By Alexa Gagosz
“Yes we can live in peace,” is the promise the organization “CODEPINK” lives by as they urge women across the country to rise up and oppose global militarism.
Originally, the organization emerged out of the deep desire from a group of American women with a sentiment to stop the US from invading Iraq. Now known nationwide, Medea Benjamin, the cofounder of both CODEPINK and the international human rights organization Global Exchange, travels across the country to speak to universities. Last Wednesday, she came to Suffolk with Alli McCracken, her associate, following a trip to Iran.
She is an activist and an author of eight published books. In addition, she is currently working on her campaign to stop the use of killer drones.
In the forum, Benjamin spoke about her direct questioning of President Barack Obama in the 2013 foreign policy address, as well as her recent trips to Pakistan and Yemen, which helped her inform others about the innocent people being killed by U.S. drone strikes.
“As President Obama was speaking about a year and a half ago when he was giving his foreign policy talk, I don’t tell anyone how I did it, but I managed to get inside of there when we were working on drones. The US was lying to the people, first saying that we weren’t using them, and secondly, they were saying that they weren’t killing civilians,” Benjamin said at the forum. “Now Alli and I have been to Pakistan and Yemen and met with families whose loved ones were killed. We knew our government was lying.”
Benjamin then talked of the prisoners still being held by the CIA in Guantanamo Bay detention camp, the U.S. military prison located in Cuba, for the past 12 years now after they were cleared for release already.
Benjamin claimed that organizations including the CIA, FBI, and NSA have said the prisoners are not guilty, but have yet to be released.
“So here I was, and the president was speaking. Now we heard because of the media buzz that he was going to announce some major policy changes. The entire speech he didn’t say anything about any changes so when he said, ‘now the last thing I want to talk about,’ I knew that he wasn’t going to talk about Guantanamo. So I stood up and I said, ‘you are the commander-in-chief, you could release all the cleared prisoners from Guantanamo immediately,’” Benjamin said, describing her presence at the foreign policy address.
She said that at first, Obama attempted to ignore her as there were “badges being flown around me everywhere ready to kick me out.”
But, after a while, she said that he started to engage with her.

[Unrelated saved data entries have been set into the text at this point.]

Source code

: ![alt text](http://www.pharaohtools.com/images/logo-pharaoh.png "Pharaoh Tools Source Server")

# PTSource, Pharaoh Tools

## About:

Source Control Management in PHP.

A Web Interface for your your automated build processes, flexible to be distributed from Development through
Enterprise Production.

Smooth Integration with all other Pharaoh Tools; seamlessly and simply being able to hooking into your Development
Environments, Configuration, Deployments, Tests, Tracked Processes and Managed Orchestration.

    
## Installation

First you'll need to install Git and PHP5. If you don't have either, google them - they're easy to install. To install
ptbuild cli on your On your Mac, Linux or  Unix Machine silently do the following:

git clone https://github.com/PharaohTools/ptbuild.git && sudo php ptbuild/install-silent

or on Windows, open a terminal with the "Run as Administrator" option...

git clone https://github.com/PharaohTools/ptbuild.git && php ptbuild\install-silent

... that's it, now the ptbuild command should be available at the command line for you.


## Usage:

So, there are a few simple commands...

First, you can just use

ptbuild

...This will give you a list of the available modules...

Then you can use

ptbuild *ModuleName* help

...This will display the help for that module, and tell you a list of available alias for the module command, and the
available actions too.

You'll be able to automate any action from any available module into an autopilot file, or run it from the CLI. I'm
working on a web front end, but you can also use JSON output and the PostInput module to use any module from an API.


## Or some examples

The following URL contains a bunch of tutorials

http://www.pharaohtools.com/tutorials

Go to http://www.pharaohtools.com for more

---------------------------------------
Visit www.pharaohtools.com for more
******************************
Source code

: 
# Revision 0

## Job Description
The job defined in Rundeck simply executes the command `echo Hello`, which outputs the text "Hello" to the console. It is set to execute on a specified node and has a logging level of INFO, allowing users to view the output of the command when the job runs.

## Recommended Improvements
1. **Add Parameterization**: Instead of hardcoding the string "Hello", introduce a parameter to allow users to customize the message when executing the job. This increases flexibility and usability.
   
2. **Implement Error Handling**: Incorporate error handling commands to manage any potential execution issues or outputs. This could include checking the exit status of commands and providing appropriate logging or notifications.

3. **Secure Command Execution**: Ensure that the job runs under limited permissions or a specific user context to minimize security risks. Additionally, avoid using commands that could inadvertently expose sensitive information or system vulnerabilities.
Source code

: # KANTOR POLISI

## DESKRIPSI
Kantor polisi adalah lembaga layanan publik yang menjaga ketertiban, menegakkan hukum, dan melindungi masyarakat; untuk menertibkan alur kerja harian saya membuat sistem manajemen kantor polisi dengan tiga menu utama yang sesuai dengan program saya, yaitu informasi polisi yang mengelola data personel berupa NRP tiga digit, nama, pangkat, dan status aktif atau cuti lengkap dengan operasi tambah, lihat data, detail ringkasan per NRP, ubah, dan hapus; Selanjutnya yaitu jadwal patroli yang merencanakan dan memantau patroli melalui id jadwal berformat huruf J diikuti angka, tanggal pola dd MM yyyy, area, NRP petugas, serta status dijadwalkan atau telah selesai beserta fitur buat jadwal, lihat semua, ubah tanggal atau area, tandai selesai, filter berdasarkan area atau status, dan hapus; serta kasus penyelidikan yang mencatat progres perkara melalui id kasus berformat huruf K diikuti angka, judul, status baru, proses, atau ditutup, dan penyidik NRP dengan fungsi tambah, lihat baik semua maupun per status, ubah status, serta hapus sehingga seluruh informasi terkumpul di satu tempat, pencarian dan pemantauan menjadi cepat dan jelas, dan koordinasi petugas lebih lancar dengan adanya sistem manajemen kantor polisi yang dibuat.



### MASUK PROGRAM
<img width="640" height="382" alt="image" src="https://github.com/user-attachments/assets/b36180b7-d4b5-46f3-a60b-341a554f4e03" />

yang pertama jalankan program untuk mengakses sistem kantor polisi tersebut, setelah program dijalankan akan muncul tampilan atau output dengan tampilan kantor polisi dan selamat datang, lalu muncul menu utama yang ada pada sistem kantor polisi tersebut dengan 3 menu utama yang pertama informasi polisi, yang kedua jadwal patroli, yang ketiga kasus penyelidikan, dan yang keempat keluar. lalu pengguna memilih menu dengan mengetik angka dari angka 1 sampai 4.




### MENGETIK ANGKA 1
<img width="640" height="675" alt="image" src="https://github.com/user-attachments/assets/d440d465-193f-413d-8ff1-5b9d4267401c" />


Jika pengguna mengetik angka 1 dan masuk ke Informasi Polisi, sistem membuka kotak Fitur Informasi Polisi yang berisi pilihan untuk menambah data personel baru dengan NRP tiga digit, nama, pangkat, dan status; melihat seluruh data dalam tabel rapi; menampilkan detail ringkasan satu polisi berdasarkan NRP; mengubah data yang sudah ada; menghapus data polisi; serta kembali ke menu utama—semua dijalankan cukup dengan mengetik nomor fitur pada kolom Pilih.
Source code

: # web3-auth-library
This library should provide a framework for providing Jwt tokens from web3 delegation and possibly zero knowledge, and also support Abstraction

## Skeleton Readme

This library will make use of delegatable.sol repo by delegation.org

Obama said to the audience that her points were clear and true, that they should listen to her; yet even with the president’s support, she was thrown out of the address for questioning the President’s authority.
Benjamin spoke about her personal history in protesting and challenging the government’s decisions. She said she found it sad that young people nowadays live in fear instead of acting out or questioning authority like her generation did in the 1960s.
“In this country, people are always saying that there are such awful things going on,” Benjamin said. “And yes, it’s terrible that the NSA are spying on people, that the police are killing people who are unarmed, but we also have to remember that in this country we have a lot of liberties. And we should use them. Or else they get taken away more and more.”